Our story began this weekend when a large swath of the celebrity press spontaneously credited the singer with freeing Chimbalanga and Monjeza.

“Malawi Releases Gay Couple after Material One Protests” squealed E!, the entertainment news behemoth named after the substance one must be on to watch it.

“Madonna Saves Malawian Couple!” trilled another — apparently not having heard of the UN’s Ban Ki-moon, who met Malawi’s president before the men’s release.

But then, has anyone ever seen Ban masturbate on stage? Case closed.

My mind was wild with the possibilities. Perhaps we should send Madonna to Gaza to sort out that little squabble over there! “Madonna Brings Peace to the Middle East”: a headline with the definite smack of inevitability, I thought, seeing as she had claimed to have overturned homophobia and prison sentences in Malawi.
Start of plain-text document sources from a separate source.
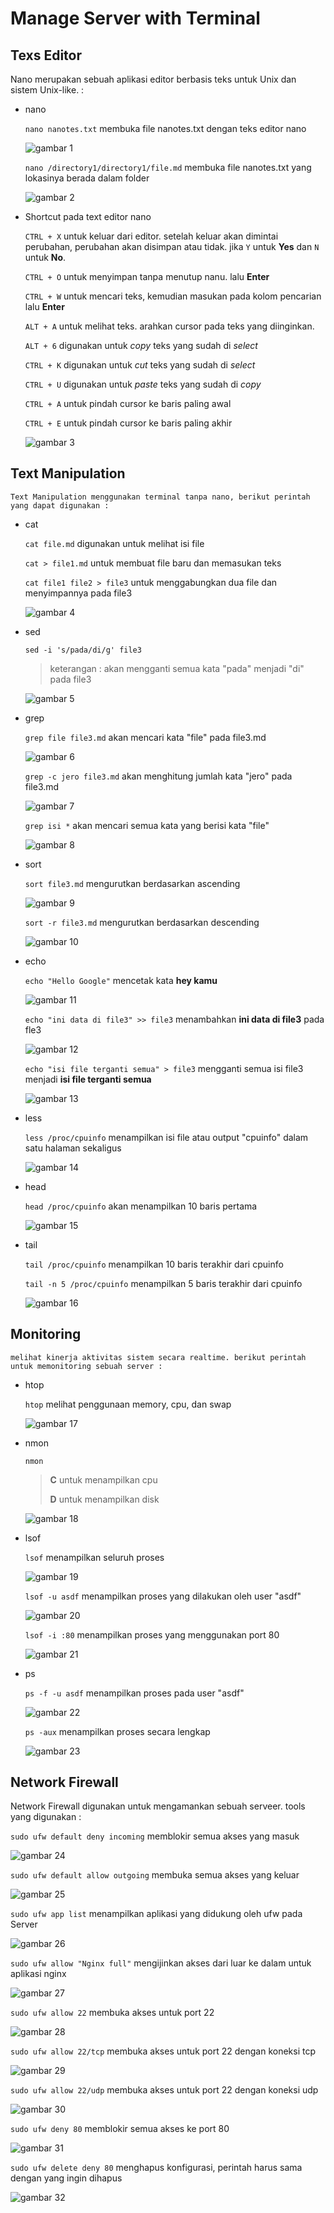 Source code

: # Manage Server with Terminal

## Texs Editor

  Nano merupakan sebuah aplikasi editor berbasis teks untuk Unix dan sistem Unix-like. :

-   nano

    `nano nanotes.txt` membuka file nanotes.txt dengan teks editor nano

    ![gambar 1](assets/nanotxt.png)

    `nano /directory1/directory1/file.md` membuka file nanotes.txt yang lokasinya berada dalam folder

    ![gambar 2](assets/nano2.png)

-   Shortcut pada text editor nano

    `CTRL + X` untuk keluar dari editor. setelah keluar akan dimintai perubahan, perubahan akan disimpan atau tidak. jika `Y` untuk **Yes** dan `N` untuk **No**.

    `CTRL + O` untuk menyimpan tanpa menutup nanu. lalu **Enter**

    `CTRL + W` untuk mencari teks, kemudian masukan pada kolom pencarian lalu **Enter**

    `ALT + A` untuk melihat teks. arahkan cursor pada teks yang diinginkan.

    `ALT + 6` digunakan untuk _copy_ teks yang sudah di _select_

    `CTRL + K` digunakan untuk _cut_ teks yang sudah di _select_

    `CTRL + U` digunakan untuk _paste_ teks yang sudah di _copy_

    `CTRL + A` untuk pindah cursor ke baris paling awal

    `CTRL + E` untuk pindah cursor ke baris paling akhir

    ![gambar 3](assets/nano1.png)

## Text Manipulation

    Text Manipulation menggunakan terminal tanpa nano, berikut perintah yang dapat digunakan :

-   cat

    `cat file.md` digunakan untuk melihat isi file

    `cat > file1.md` untuk membuat file baru dan memasukan teks

    `cat file1 file2 > file3` untuk menggabungkan dua file dan menyimpannya pada file3

    ![gambar 4](assets/cat.png)

-   sed

    `sed -i 's/pada/di/g' file3`

    > keterangan : akan mengganti semua kata "pada" menjadi "di" pada file3

    ![gambar 5](assets/sed.png)

-   grep

    `grep file file3.md` akan mencari kata "file" pada file3.md

    ![gambar 6](assets/grepfile.png)

    `grep -c jero file3.md` akan menghitung jumlah kata "jero" pada file3.md

    ![gambar 7](assets/grep-c.png)

    `grep isi *` akan mencari semua kata yang berisi kata "file"

    ![gambar 8](assets/grepisi.png)

-   sort

    `sort file3.md` mengurutkan berdasarkan ascending

    ![gambar 9](assets/sort.png)

    `sort -r file3.md` mengurutkan berdasarkan descending

    ![gambar 10](assets/sort-r.png)

-   echo

    `echo "Hello Google"` mencetak kata **hey kamu**

    ![gambar 11](assets/echohello.png)

    `echo "ini data di file3" >> file3` menambahkan **ini data di file3** pada fle3

    ![gambar 12](assets/echoisi.png)

    `echo "isi file terganti semua" > file3` mengganti semua isi file3 menjadi **isi file terganti semua**

    ![gambar 13](assets/echoganti.png)

-   less

    `less /proc/cpuinfo` menampilkan isi file atau output "cpuinfo" dalam satu halaman sekaligus

    ![gambar 14](assets/less.png)

-   head

    `head /proc/cpuinfo` akan menampilkan 10 baris pertama

    ![gambar 15](assets/head.png)

-   tail

    `tail /proc/cpuinfo` menampilkan 10 baris terakhir dari cpuinfo

    `tail -n 5 /proc/cpuinfo` menampilkan 5 baris terakhir dari cpuinfo

    ![gambar 16](assets/tail.png)

## Monitoring

    melihat kinerja aktivitas sistem secara realtime. berikut perintah untuk memonitoring sebuah server :

-   htop

     `htop` melihat penggunaan memory, cpu, dan swap

    ![gambar 17](assets/htop.png)

-   nmon

    `nmon`

    > **C** untuk menampilkan cpu
    >
    > **D** untuk menampilkan disk

    ![gambar 18](assets/nmon1.png)

-   lsof

    `lsof` menampilkan seluruh proses

    ![gambar 19](assets/lsof.png)

    `lsof -u asdf` menampilkan proses yang dilakukan oleh user "asdf"

    ![gambar 20](assets/lsof-Uname.png)

    `lsof -i :80` menampilkan proses yang menggunakan port 80

    ![gambar 21](assets/lsof80.png)

-   ps

    `ps -f -u asdf` menampilkan proses pada user "asdf"

    ![gambar 22](assets/ps-f-u.png)

    `ps -aux` menampilkan proses secara lengkap

    ![gambar 23](assets/ps-aux.png)

## Network Firewall

   Network Firewall digunakan untuk mengamankan sebuah serveer. tools yang digunakan :

   `sudo ufw default deny incoming` memblokir semua akses yang masuk

   ![gambar 24](assets/ufw-deny.png)

   `sudo ufw default allow outgoing` membuka semua akses yang keluar

   ![gambar 25](assets/ufw-allow.png)

   `sudo ufw app list` menampilkan aplikasi yang didukung oleh ufw pada Server

   ![gambar 26](assets/ufw-app-list.png)

   `sudo ufw allow "Nginx full"` mengijinkan akses dari luar ke dalam untuk aplikasi nginx

   ![gambar 27](assets/ufw-allow-full.png)

   `sudo ufw allow 22` membuka akses untuk port  22

   ![gambar 28](assets/ufw-allow-22.png)

   `sudo ufw allow 22/tcp` membuka akses untuk port 22 dengan koneksi tcp

   ![gambar 29](assets/ufw-allow-tcp.png)

   `sudo ufw allow 22/udp` membuka akses untuk port 22 dengan koneksi udp

   ![gambar 30](assets/ufw-allow-udp.png)

   `sudo ufw deny 80` memblokir semua akses ke port 80

   ![gambar 31](assets/ufw-deny-80.png)

   `sudo ufw delete deny 80` menghapus konfigurasi, perintah harus sama dengan yang ingin dihapus

   ![gambar 32](assets/ufw-delete-deny.png)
Except that the briefest of glances at Madonna’s blog shows this was not what she had claimed at all. Despite at least one celebrity magazine insisting the contrary, all Madonna did this weekend was announce that the Malawian couple had been freed from prison.

Yes, she said that she signed a petition; no, she has not said that it was the petition that liberated them.
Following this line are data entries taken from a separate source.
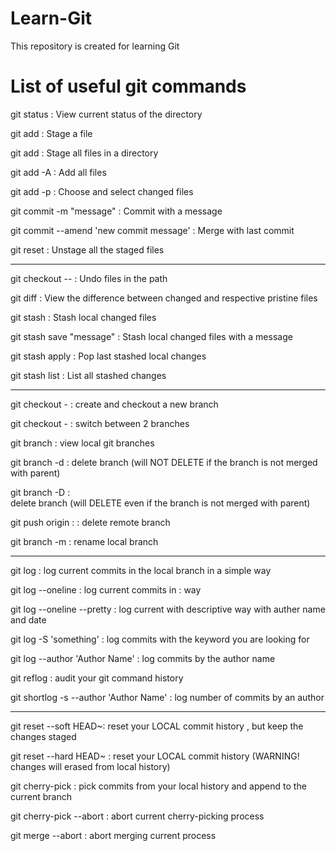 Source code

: # Learn-Git
This repository is created for learning Git

List of useful git commands
===========================

git status : 
    View current status of the directory

git add <filepath> : 
    Stage a file

git add <directory path> : 
    Stage all files in a directory

git add -A : 
    Add all files

git add -p : 
    Choose and select changed files

git commit -m "message" : 
    Commit with a message

git commit --amend 'new commit message' : 
    Merge with last commit

git reset : 
    Unstage all the staged files
	
------------------------------------------

git checkout -- <path to file> : 
    Undo files in the path

git diff : 
    View the difference between changed and respective pristine files

git stash : 
    Stash local changed files

git stash save "message" : 
    Stash local changed files with a message

git stash apply : 
    Pop last stashed local changes

git stash list : 
    List all stashed changes

--------------------------------------------

git checkout - <branch name> : 
    create and checkout a new branch

git checkout - : 
    switch between 2 branches

git branch : 
    view local git branches

git branch -d <branch name>: 
    delete branch (will NOT DELETE if the branch is not merged with parent)

git branch -D <branch name>:  
    delete branch (will DELETE even if the branch is not merged with parent)

git push origin :<branch name> :
    delete remote branch

git branch -m <oldname> <newname> : 
    rename local branch
	
---------------------------------------------

git log : 
    log current commits in the local branch in a simple way

git log --oneline : 
    log current commits in <hash>:<commit message> way

git log --oneline --pretty : 
    log current with descriptive way with auther name and date

git log -S 'something' :
    log commits with the keyword you are looking for

git log --author 'Author Name' :
    log commits by the author name

git reflog :
    audit your git command history

git shortlog -s --author 'Author Name' :
    log number of commits by an author
	
--------------------------------------------------

git reset --soft HEAD~<number of commits>: 
    reset your LOCAL commit history , but keep the changes staged

git reset --hard HEAD~<number of commits> : 
    reset your LOCAL commit history (WARNING! changes will erased from local history)

git cherry-pick <commit-hash> : 
    pick commits from your local history and append to the current branch

git cherry-pick --abort :
    abort current cherry-picking process

git merge --abort :
    abort merging current process
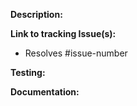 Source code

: **Description:** <Describe what has changed.>
<!--Ex. Fixing a bug - Describe the bug and how this fixes the issue.
Ex. Adding a feature - Explain what this achieves.-->

**Link to tracking Issue(s):** <Issue number if applicable>

- Resolves #issue-number

**Testing:** <Describe what testing was performed and which tests were added.>

**Documentation:** <Describe the documentation added.>
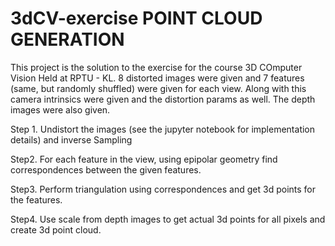 ﻿# 3dCV-exercise POINT CLOUD GENERATION
This project is the solution to the exercise for the course 3D COmputer Vision Held at RPTU - KL. 
8 distorted images were given and 7 features (same, but randomly shuffled) were given for each view. Along with this camera intrinsics were given and the distortion params as well. The depth images were also given.

Step 1.
Undistort the images (see the jupyter notebook for implementation details) and inverse Sampling

Step2. 
For each feature in the view, using epipolar geometry find correspondences between the given features.

Step3.
Perform triangulation using correspondences and get 3d points for the features.

Step4.
Use scale from depth images to get actual 3d points for all pixels and create 3d point cloud.

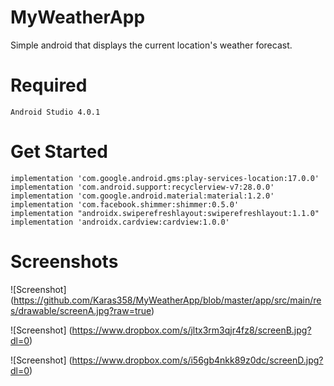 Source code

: # MyWeatherApp
Simple android that displays the current location's weather forecast.

# Required

    Android Studio 4.0.1


# Get Started

    implementation 'com.google.android.gms:play-services-location:17.0.0'
    implementation 'com.android.support:recyclerview-v7:28.0.0'
    implementation 'com.google.android.material:material:1.2.0'
    implementation 'com.facebook.shimmer:shimmer:0.5.0'
    implementation "androidx.swiperefreshlayout:swiperefreshlayout:1.1.0"
    implementation 'androidx.cardview:cardview:1.0.0'

# Screenshots
![Screenshot]
(https://github.com/Karas358/MyWeatherApp/blob/master/app/src/main/res/drawable/screenA.jpg?raw=true)


![Screenshot]
(https://www.dropbox.com/s/jltx3rm3qjr4fz8/screenB.jpg?dl=0)


![Screenshot]
(https://www.dropbox.com/s/i56gb4nkk89z0dc/screenD.jpg?dl=0)

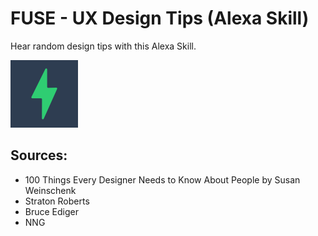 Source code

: # FUSE - UX Design Tips (Alexa Skill)
Hear random design tips with this Alexa Skill.

![FUSE logo](images/fuse--small.png)

## Sources:
* 100 Things Every Designer Needs to Know About People by Susan Weinschenk
* Straton Roberts
* Bruce Ediger
* NNG
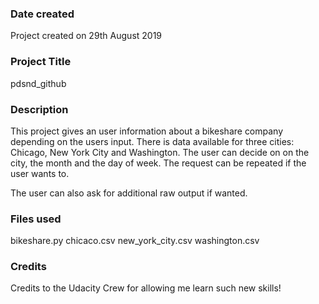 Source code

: ### Date created
Project created on 29th August 2019

### Project Title
pdsnd_github

### Description
This project gives an user information about a bikeshare company depending on the users input.
There is data available for three cities: Chicago, New York City and Washington.
The user can decide on on the city, the month and the day of week. The request can be repeated if the user wants to.

The user can also ask for additional raw output if wanted.


### Files used
bikeshare.py
chicaco.csv
new_york_city.csv
washington.csv

### Credits
Credits to the Udacity Crew for allowing me learn such new skills!


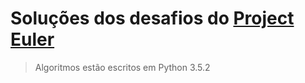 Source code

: # Soluções dos desafios do [Project Euler](https://projecteuler.net)

> Algoritmos estão escritos em Python 3.5.2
This means that we have now reached a rather interesting pocket in time, where the celebrity press puts more store in the power of Madonna than Madonna does herself.

It may take a few minutes to digest this concept — but how this has happened is not difficult to fathom. I’m wary of sentences that begin with phrases like “Such is the power of celebrity today …” because celebrities have always held sway of some sort over the public, or at least the media.

But it is fair to say that celebrities are accorded more time and credit than ever. This is simply because there are more of them and if you’re going to claim Miley Cyrus is worthy of a cover interview then, logically, a celebrity of Madonna’s standing is capable of international miracles. To quote Albert Einstein (very D-list), it’s a question of relativity.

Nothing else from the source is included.